The entries that follow include a run beginning at the line with "7. [Versioning &" and ending at the line with "SMTP server login"; restate that run word for word and leave the rest out.

───── MATERIAL TO PROCESS ─────

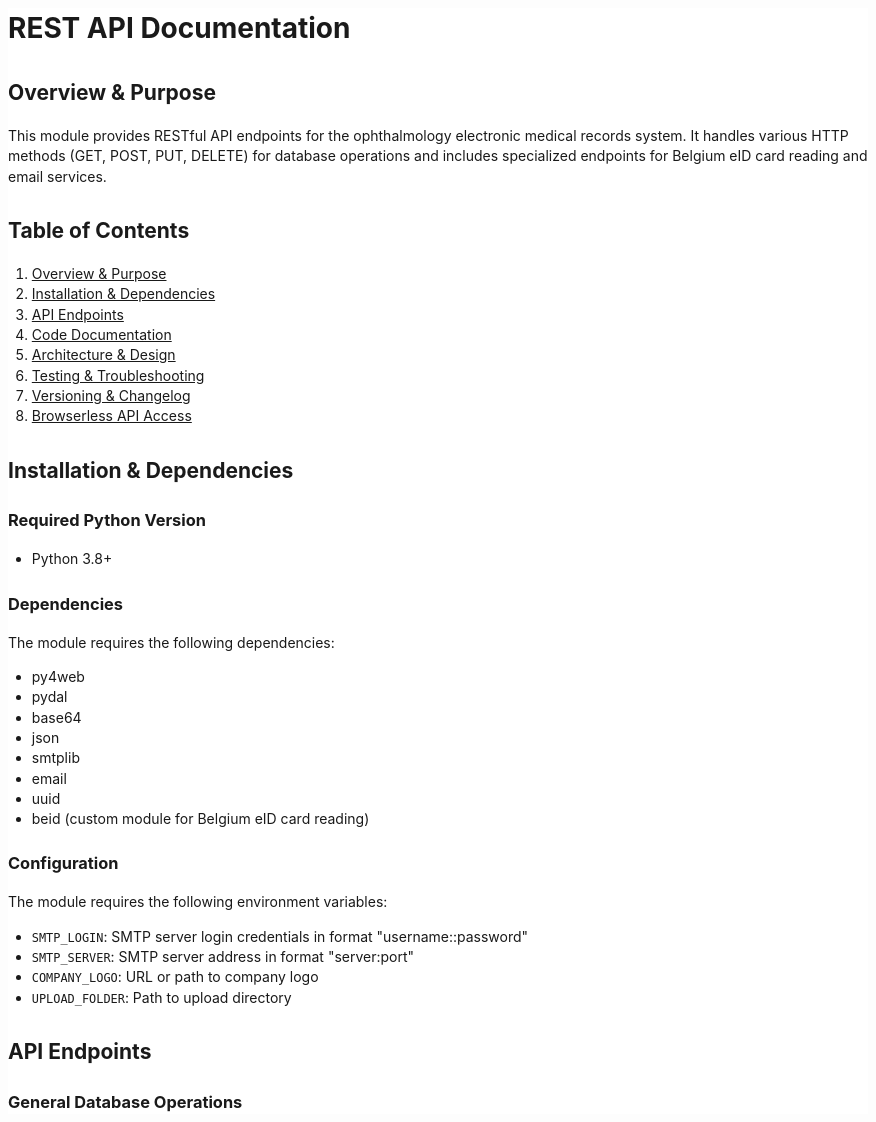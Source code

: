 # REST API Documentation

## Overview & Purpose

This module provides RESTful API endpoints for the ophthalmology electronic medical records system. It handles various HTTP methods (GET, POST, PUT, DELETE) for database operations and includes specialized endpoints for Belgium eID card reading and email services.

## Table of Contents

1. [Overview & Purpose](#overview--purpose)
2. [Installation & Dependencies](#installation--dependencies)
3. [API Endpoints](#api-endpoints)
4. [Code Documentation](#code-documentation)
5. [Architecture & Design](#architecture--design)
6. [Testing & Troubleshooting](#testing--troubleshooting)
7. [Versioning & Changelog](#versioning--changelog)
8. [Browserless API Access](#browserless-api-access)

## Installation & Dependencies

### Required Python Version

- Python 3.8+

### Dependencies

The module requires the following dependencies:

- py4web
- pydal
- base64
- json
- smtplib
- email
- uuid
- beid (custom module for Belgium eID card reading)

### Configuration

The module requires the following environment variables:

- `SMTP_LOGIN`: SMTP server login credentials in format "username::password"
- `SMTP_SERVER`: SMTP server address in format "server:port"
- `COMPANY_LOGO`: URL or path to company logo
- `UPLOAD_FOLDER`: Path to upload directory

## API Endpoints

### General Database Operations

─────

RESPONSE AREA —
7. [Versioning & Changelog](#versioning--changelog)
8. [Browserless API Access](#browserless-api-access)

## Installation & Dependencies

### Required Python Version

- Python 3.8+

### Dependencies

The module requires the following dependencies:

- py4web
- pydal
- base64
- json
- smtplib
- email
- uuid
- beid (custom module for Belgium eID card reading)

### Configuration

The module requires the following environment variables:

- `SMTP_LOGIN`: SMTP server login credentials in format "username::password"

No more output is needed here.